--- WORK TO BE COMPLETED ---
Set down, exactly as written, every line from the one containing "of machine learning." through the end of the listing.

--- DATA FOR THIS EXERCISE ---
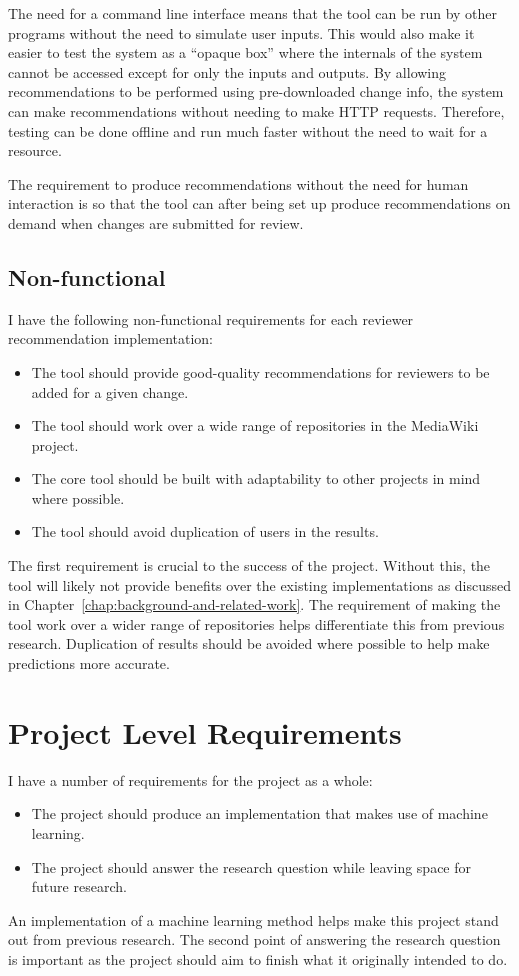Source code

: The need for a command line interface means that the tool can be run by other programs without the need to simulate user inputs. This would also make it easier to test the system as a ``opaque box'' where the internals of the system cannot be accessed except for only the inputs and outputs. By allowing recommendations to be performed using pre-downloaded change info, the system can make recommendations without needing to make HTTP requests. Therefore, testing can be done offline and run much faster without the need to wait for a resource.

The requirement to produce recommendations without the need for human interaction is so that the tool can after being set up produce recommendations on demand when changes are submitted for review.

\subsection{Non-functional}
I have the following non-functional requirements for each reviewer recommendation implementation:
\begin{itemize}
    \item The tool should provide good-quality recommendations for reviewers to be added for a given change.
    \item The tool should work over a wide range of repositories in the MediaWiki project.
    \item The core tool should be built with adaptability to other projects in mind where possible.
    \item The tool should avoid duplication of users in the results.
\end{itemize}

The first requirement is crucial to the success of the project. Without this, the tool will likely not provide benefits over the existing implementations as discussed in Chapter~\ref{chap:background-and-related-work}. The requirement of making the tool work over a wider range of repositories helps differentiate this from previous research. Duplication of results should be avoided where possible to help make predictions more accurate.

\section{Project Level Requirements}

I have a number of requirements for the project as a whole:
\begin{itemize}
    \item The project should produce an implementation that makes use of machine learning.
    \item The project should answer the research question while leaving space for future research.
\end{itemize}

An implementation of a machine learning method helps make this project stand out from previous research. The second point of answering the research question is important as the project should aim to finish what it originally intended to do.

--- OUTPUT OF THE EXERCISE ---
    \item The project should produce an implementation that makes use of machine learning.
    \item The project should answer the research question while leaving space for future research.
\end{itemize}

An implementation of a machine learning method helps make this project stand out from previous research. The second point of answering the research question is important as the project should aim to finish what it originally intended to do.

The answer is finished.